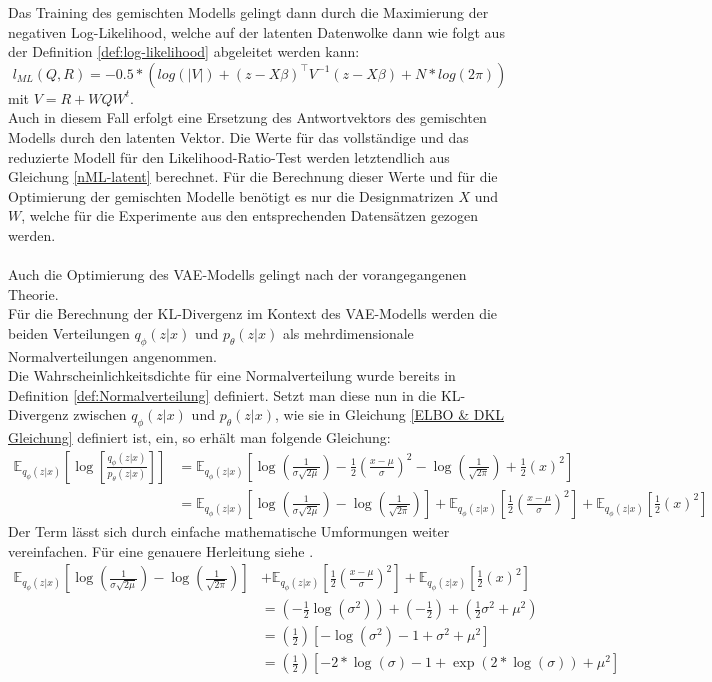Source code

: \documentclass[%
thesis=student,%
coverpage=false,%
titlepage=false,%
headmarks=true, %
german,%
font=libertine, %
math=newpxtx, %
BCOR=5mm,%
coverBCOR=11mm%
]{tumbook}
\theoremstyle{break}
\begin{document}
Das Training des gemischten Modells gelingt dann durch die Maximierung der negativen Log-Likelihood, welche auf der latenten Datenwolke dann wie folgt aus der Definition \ref{def:log-likelihood} abgeleitet werden kann:
$$ l_{ML}(Q,R) = -0.5 * (log(|V|)+ (z-X\beta)^{\top}V^{-1}(z-X\beta) + N * log(2\pi))$$\label{nML-latent}
mit $V= R + WQW^t$.\\
Auch in diesem Fall erfolgt eine Ersetzung des Antwortvektors des gemischten Modells durch den latenten Vektor.
Die Werte für das vollständige und das reduzierte Modell für den Likelihood-Ratio-Test werden letztendlich aus Gleichung \ref{nML-latent} berechnet. Für die Berechnung dieser Werte und für die Optimierung der gemischten Modelle benötigt es nur die Designmatrizen $X$ und $W$, welche für die Experimente aus den entsprechenden Datensätzen gezogen werden.\\
\\
Auch die Optimierung des VAE-Modells gelingt nach der vorangegangenen Theorie. \\
Für die Berechnung der KL-Divergenz im Kontext des VAE-Modells werden die beiden Verteilungen $q_\phi(z|x)$ und $p_\theta(z|x)$ als mehrdimensionale Normalverteilungen angenommen. \\
Die Wahrscheinlichkeitsdichte für eine Normalverteilung wurde bereits in Definition \ref{def:Normalverteilung} definiert. Setzt man diese nun in die KL-Divergenz zwischen $q_\phi(z|x)$ und $p_\theta(z|x)$, wie sie in Gleichung \ref{ELBO & DKL Gleichung} definiert ist, ein, so erhält man folgende Gleichung:
\begin{align}
	\mathbb{E}_{q_\phi(z|x)}\left[\log\left[ \frac{q_\phi(z|x)}{p_\theta(z|x)}\right]\right] &=\mathbb{E}_{q_\phi(z|x)}\left[\log\left(\frac{1}{\sigma\sqrt{2\mu}}\right)- \frac{1}{2}\left(\frac{x-\mu}{\sigma}\right)^2 - \log\left(\frac{1}{\sqrt{2\pi}}\right)+ \frac{1}{2}(x)^2\right] \\
	&=\mathbb{E}_{q_\phi(z|x)}\left[\log\left(\frac{1}{\sigma\sqrt{2\mu}}\right) - \log\left(\frac{1}{\sqrt{2\pi}}\right)\right] + \mathbb{E}_{q_\phi(z|x)}\left[ \frac{1}{2}\left(\frac{x-\mu}{\sigma}\right)^2\right] + \mathbb{E}_{q_\phi(z|x)}\left[\frac{1}{2}(x)^2\right] 
\end{align}
Der Term lässt sich durch einfache mathematische Umformungen weiter vereinfachen. Für eine genauere Herleitung siehe \cite{KL-Div}.
\begin{align}
	\mathbb{E}_{q_\phi(z|x)}\left[\log\left(\frac{1}{\sigma\sqrt{2\mu}}\right) - \log\left(\frac{1}{\sqrt{2\pi}}\right)\right] &+ \mathbb{E}_{q_\phi(z|x)}\left[ \frac{1}{2}\left(\frac{x-\mu}{\sigma}\right)^2\right] + \mathbb{E}_{q_\phi(z|x)}\left[\frac{1}{2}(x)^2\right] \\
	&= (-\frac{1}{2}\log(\sigma^2)) + (-\frac{1}{2}) + (\frac{1}{2}\sigma^2 + \mu^2) \\
	&= (\frac{1}{2})[-\log(\sigma^2)-1+\sigma^2+\mu^2] \\
	&= (\frac{1}{2})[-2*\log(\sigma)-1+ \exp(2* \log(\sigma))+\mu^2]
\end{align}
\end{document}
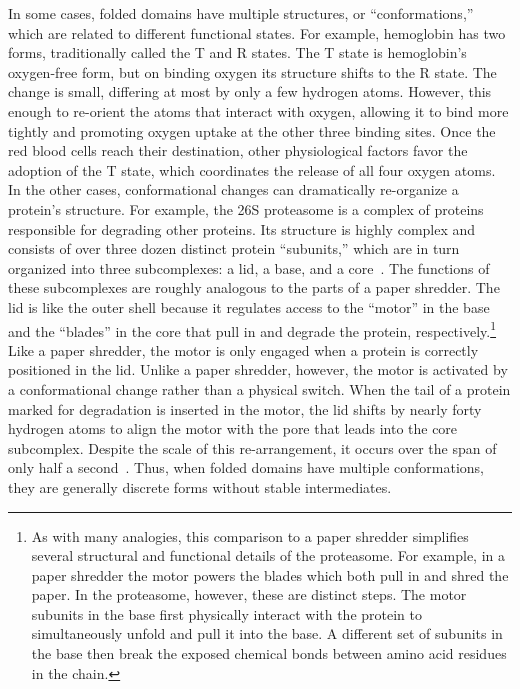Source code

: In some cases, folded domains have multiple structures, or ``conformations,'' which are related to different functional states. For example, hemoglobin has two forms, traditionally called the T and R states. The T state is hemoglobin's oxygen-free form, but on binding oxygen its structure shifts to the R state. The change is small, differing at most by only a few hydrogen atoms. However, this enough to re-orient the atoms that interact with oxygen, allowing it to bind more tightly and promoting oxygen uptake at the other three binding sites. Once the red blood cells reach their destination, other physiological factors favor the adoption of the T state, which coordinates the release of all four oxygen atoms. In the other cases, conformational changes can dramatically re-organize a protein's structure. For example, the 26S proteasome is a complex of proteins responsible for degrading other proteins. Its structure is highly complex and consists of over three dozen distinct protein ``subunits,'' which are in turn organized into three subcomplexes: a lid, a base, and a core~\cite{Finley2016, Bard2018}. The functions of these subcomplexes are roughly analogous to the parts of a paper shredder. The lid is like the outer shell because it regulates access to the ``motor'' in the base and the ``blades'' in the core that pull in and degrade the protein, respectively.\footnote{As with many analogies, this comparison to a paper shredder simplifies several structural and functional details of the proteasome. For example, in a paper shredder the motor powers the blades which both pull in and shred the paper. In the proteasome, however, these are distinct steps. The motor subunits in the base first physically interact with the protein to simultaneously unfold and pull it into the base. A different set of subunits in the base then break the exposed chemical bonds between amino acid residues in the chain.} Like a paper shredder, the motor is only engaged when a protein is correctly positioned in the lid. Unlike a paper shredder, however, the motor is activated by a conformational change rather than a physical switch. When the tail of a protein marked for degradation is inserted in the motor, the lid shifts by nearly forty hydrogen atoms to align the motor with the pore that leads into the core subcomplex. Despite the scale of this re-arrangement, it occurs over the span of only half a second~\cite{Bard2019}. Thus, when folded domains have multiple conformations, they are generally discrete forms without stable intermediates.

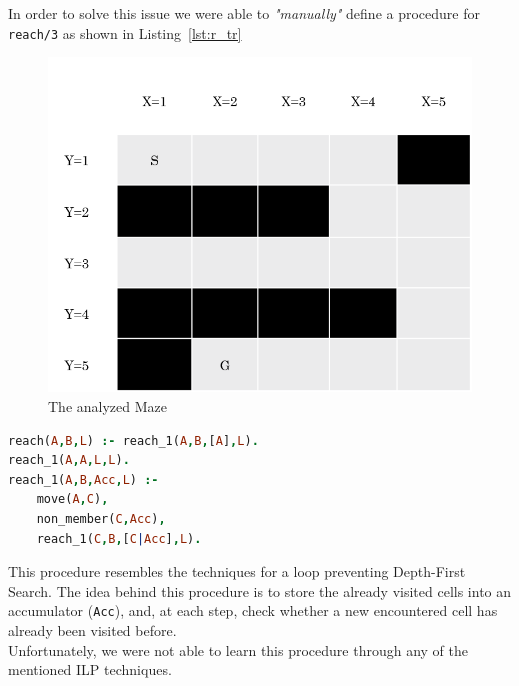 In order to solve this issue we were able to \emph{"manually"} define a procedure for \texttt{reach/3} as shown in Listing~\ref{lst:r_tr}

\begin{figure}
    \centering
    \includegraphics[scale=0.7]{img/ourMaze.png}
    \caption{The analyzed Maze}\label{fig:our}
\end{figure}

\begin{lstlisting}[label={lst:r_tr}, language=Prolog, caption=\texttt{reach/3} with tail recursion, belowcaptionskip=1cm]
reach(A,B,L) :- reach_1(A,B,[A],L).
reach_1(A,A,L,L).
reach_1(A,B,Acc,L) :-
    move(A,C),
    non_member(C,Acc),
    reach_1(C,B,[C|Acc],L). 
\end{lstlisting}
This procedure resembles the techniques for a loop preventing Depth-First Search. The idea behind this procedure is to store
the already visited cells into an accumulator (\texttt{Acc}), and, at each step, check whether a new encountered cell has already
been visited before.\\
Unfortunately, we were not able to learn this procedure through any of the mentioned ILP techniques.
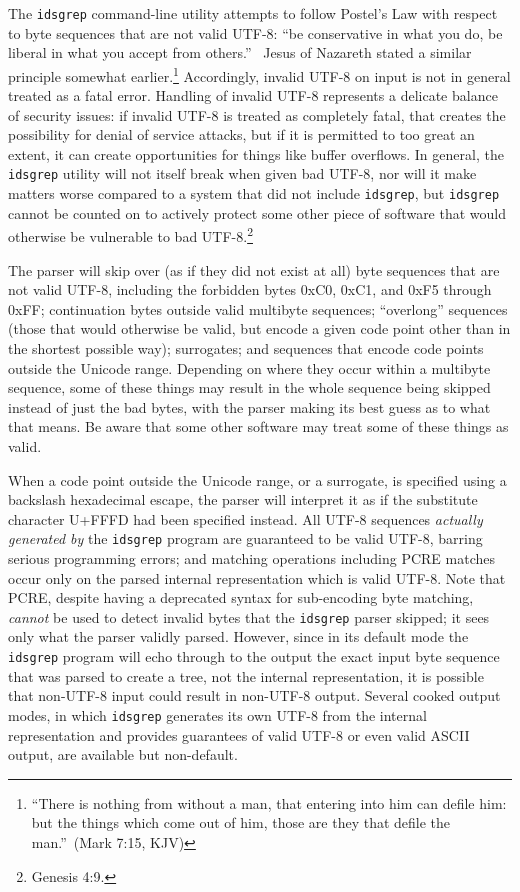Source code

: \documentclass[twocolumn]{report}
\newcommand{\DangerousBend}{\marginpar{\large\hfill\dbend\hfill\null}}
\begin{document}
The \DangerousBend\texttt{idsgrep} command-line utility attempts to follow
Postel's Law with respect to byte sequences that are not valid UTF-8: ``be
conservative in what you do, be liberal in what you accept from
others.''~\cite{Postel:TCP} Jesus of Nazareth stated a similar principle
somewhat earlier.\footnote{``There is nothing from without a man, that
entering into him can defile him: but the things which come out of him,
those are they that defile the man.''~(Mark 7:15, KJV)} Accordingly, invalid
UTF-8 on input is not in general treated as a fatal error.  Handling of
invalid UTF-8 represents a delicate balance of security issues: if invalid
UTF-8 is treated as completely fatal, that creates the possibility for
denial of service attacks, but if it is permitted to too great an extent, it
can create opportunities for things like buffer overflows.  In general, the
\texttt{idsgrep} utility will not itself break when given bad UTF-8, nor
will it make matters worse compared to a system that did not include
\texttt{idsgrep}, but \texttt{idsgrep} cannot be counted on to actively
protect some other piece of software that would otherwise be vulnerable to
bad UTF-8.\footnote{Genesis 4:9.}

The parser will skip over (as if they did not exist at all) byte sequences
that are not valid UTF-8, including the forbidden bytes 0xC0, 0xC1, and 0xF5
through 0xFF; continuation bytes outside valid multibyte sequences;
``overlong'' sequences (those that would otherwise be valid, but encode a
given code point other than in the shortest possible way); surrogates; and
sequences that encode code points outside the Unicode range.  Depending on
where they occur within a multibyte sequence, some of these things may
result in the whole sequence being skipped instead of just the bad bytes,
with the parser making its best guess as to what that means.  Be aware that
some other software may treat some of these things as valid.

When a code point outside the Unicode range, or a surrogate, is specified
using a backslash hexadecimal escape, the parser will interpret it as if the
substitute character U+FFFD had been specified instead.  All UTF-8 sequences
\emph{actually generated by} the \texttt{idsgrep} program are guaranteed to
be valid UTF-8, barring serious programming errors; and matching operations
including PCRE matches occur only on the parsed internal representation
which is valid UTF-8.  Note that PCRE, despite having a deprecated syntax
for sub-encoding byte matching, \emph{cannot} be used to detect invalid bytes
that the \texttt{idsgrep} parser skipped; it sees only what the parser
validly parsed.  However, since in its default mode the \texttt{idsgrep}
program will echo through to the output the exact input byte sequence that
was parsed to create a tree, not the internal representation, it is possible
that non-UTF-8 input could result in non-UTF-8 output.  Several cooked
output modes, in which \texttt{idsgrep} generates its own UTF-8 from the
internal representation and provides guarantees of valid UTF-8 or even valid
ASCII output, are available but non-default.
\end{document}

+++++

Task description => Which lines of the data include the word "encode"? Copy each one.

Your solution =>
``overlong'' sequences (those that would otherwise be valid, but encode a
sequences that encode code points outside the Unicode range.  Depending on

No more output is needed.